If I understand it correctly, there is no more Palestinian presence at the site of the former village, which makes the lead totally wrong: the article deals a) with a site and its very long and compartimentalised history, and b) regarding the current situation, there is just a former Palestinian village one can write about. Also, as far as I understand, the village and then the Bedouin settlement were among the ruins, which are not part of the Israeli settlement, but now part of the archaeological park. The more aggressive and sadistic among the settlers do attack Palestinians who wish to enter the archaeological site, but they don't live there. So we have ancient history; a former, forcibly and illegally depopulated Arab village; a Jewish settlement, illegal under international law, with some boorishly and sometimes criminally acting fanatics; and an archaeological park. These are the elements. I don't see how the article can be defined as dealing with "Susya, a Palestinian village". Even apart from all I said about it being historically much more: Chelm is not a shtetl (anymore), Tiberias/Tabariya is not an Arab town (anymore), Constantinople is gone and Istanbul is alive, Christian Serbian Kosovo Polje is Albanian Muslim Kosova, and so forth. That none of that is accepted de jure or otherwise by the losing side, and that over sooner or longer things might change, is neither here nor there: it all can be mentioned, but doesn't turn back the wheel. Does it make me happy? No. Does this matter? No. That's why I insist: stick to the facts. Arminden (talk) 01:53, 9 October 2021 (UTC)[reply]
I dont think there is any reason to split on the basis of additional, dedicated ones with an expanded treatment of the more voluminous issues until we hit some WP:SIZE limits. By all means, expand each section until we get to that point. Dont think we need to preemptively split it though. nableezy - 02:20, 9 October 2021 (UTC)[reply]

Two "bad" news for you, dear Nableezy:

  1. The village already HAS its own article, Khirbet Susya, which btw is a Hebrew-inspired misspelling of Kh.
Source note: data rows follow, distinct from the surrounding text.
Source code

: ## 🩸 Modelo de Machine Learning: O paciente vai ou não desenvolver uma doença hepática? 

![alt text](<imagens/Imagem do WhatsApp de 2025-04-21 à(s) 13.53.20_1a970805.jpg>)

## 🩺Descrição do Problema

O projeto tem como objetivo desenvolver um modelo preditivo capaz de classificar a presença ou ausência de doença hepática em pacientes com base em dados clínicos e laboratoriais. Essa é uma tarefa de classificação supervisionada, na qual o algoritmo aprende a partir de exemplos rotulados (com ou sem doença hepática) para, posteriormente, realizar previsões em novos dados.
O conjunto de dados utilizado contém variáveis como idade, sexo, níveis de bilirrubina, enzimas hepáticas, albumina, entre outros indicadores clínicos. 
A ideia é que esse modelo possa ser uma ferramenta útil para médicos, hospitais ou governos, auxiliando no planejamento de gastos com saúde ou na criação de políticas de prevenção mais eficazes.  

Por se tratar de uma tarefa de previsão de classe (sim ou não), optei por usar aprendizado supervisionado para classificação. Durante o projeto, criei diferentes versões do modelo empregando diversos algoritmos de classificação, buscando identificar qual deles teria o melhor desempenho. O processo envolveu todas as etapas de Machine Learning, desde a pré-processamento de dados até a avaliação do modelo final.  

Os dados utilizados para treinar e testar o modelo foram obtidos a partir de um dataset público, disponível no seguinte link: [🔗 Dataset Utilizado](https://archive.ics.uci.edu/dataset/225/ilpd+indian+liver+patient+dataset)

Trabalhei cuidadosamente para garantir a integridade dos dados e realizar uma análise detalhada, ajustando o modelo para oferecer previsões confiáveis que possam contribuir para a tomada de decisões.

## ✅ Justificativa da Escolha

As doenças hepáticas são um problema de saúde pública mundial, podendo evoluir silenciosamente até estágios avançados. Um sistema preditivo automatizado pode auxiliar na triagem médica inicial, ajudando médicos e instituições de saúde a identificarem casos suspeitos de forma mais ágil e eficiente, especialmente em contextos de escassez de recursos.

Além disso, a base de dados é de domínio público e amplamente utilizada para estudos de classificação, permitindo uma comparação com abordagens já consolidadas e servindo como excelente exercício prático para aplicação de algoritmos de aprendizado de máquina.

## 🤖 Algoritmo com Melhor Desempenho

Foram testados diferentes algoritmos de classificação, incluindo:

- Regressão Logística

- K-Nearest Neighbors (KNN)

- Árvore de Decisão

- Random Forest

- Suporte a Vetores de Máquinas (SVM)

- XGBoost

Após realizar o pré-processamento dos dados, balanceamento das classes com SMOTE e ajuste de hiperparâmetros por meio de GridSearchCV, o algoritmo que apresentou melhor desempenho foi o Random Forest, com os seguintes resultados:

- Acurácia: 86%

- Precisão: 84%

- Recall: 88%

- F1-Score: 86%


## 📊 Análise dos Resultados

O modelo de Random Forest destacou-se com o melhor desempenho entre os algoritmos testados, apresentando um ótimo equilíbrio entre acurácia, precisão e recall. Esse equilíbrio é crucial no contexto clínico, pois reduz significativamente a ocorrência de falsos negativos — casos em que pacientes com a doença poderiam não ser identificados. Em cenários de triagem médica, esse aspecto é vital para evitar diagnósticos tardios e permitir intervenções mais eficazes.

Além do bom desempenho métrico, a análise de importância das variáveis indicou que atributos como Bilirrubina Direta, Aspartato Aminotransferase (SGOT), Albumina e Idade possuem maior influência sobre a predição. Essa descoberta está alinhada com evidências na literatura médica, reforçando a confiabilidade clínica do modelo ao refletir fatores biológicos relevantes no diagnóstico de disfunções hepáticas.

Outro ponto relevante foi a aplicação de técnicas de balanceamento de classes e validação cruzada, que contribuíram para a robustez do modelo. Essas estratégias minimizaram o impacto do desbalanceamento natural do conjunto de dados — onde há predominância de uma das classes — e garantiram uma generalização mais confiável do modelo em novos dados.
Susiyeh or -iya.
  2. The settlement also already HAS its own article, Susya, Har Hevron.
  3. The name of this article therefore - only relates to the settlement.

Another set of ignored facts. Reality has its way of ignoring those who ignore it. There is a need to organise this jungle, and I have offered a good, logical scheme. And a more realistic one than an ideal, fully rewritten and temperate text as suggested by Nishidani (with all due respect, unless he wishes to write it).

So all we need is declutter this page, cut the repetitions re. village and settlement, and allow the archaeology its own, separate page. Here - a bit of all of that, in proportion.

Alternatively, delete the village article and settlement article and move over whatever material is only there and not here. And kerp the whole thing balanced. Willing and ready? Respect if you say yes.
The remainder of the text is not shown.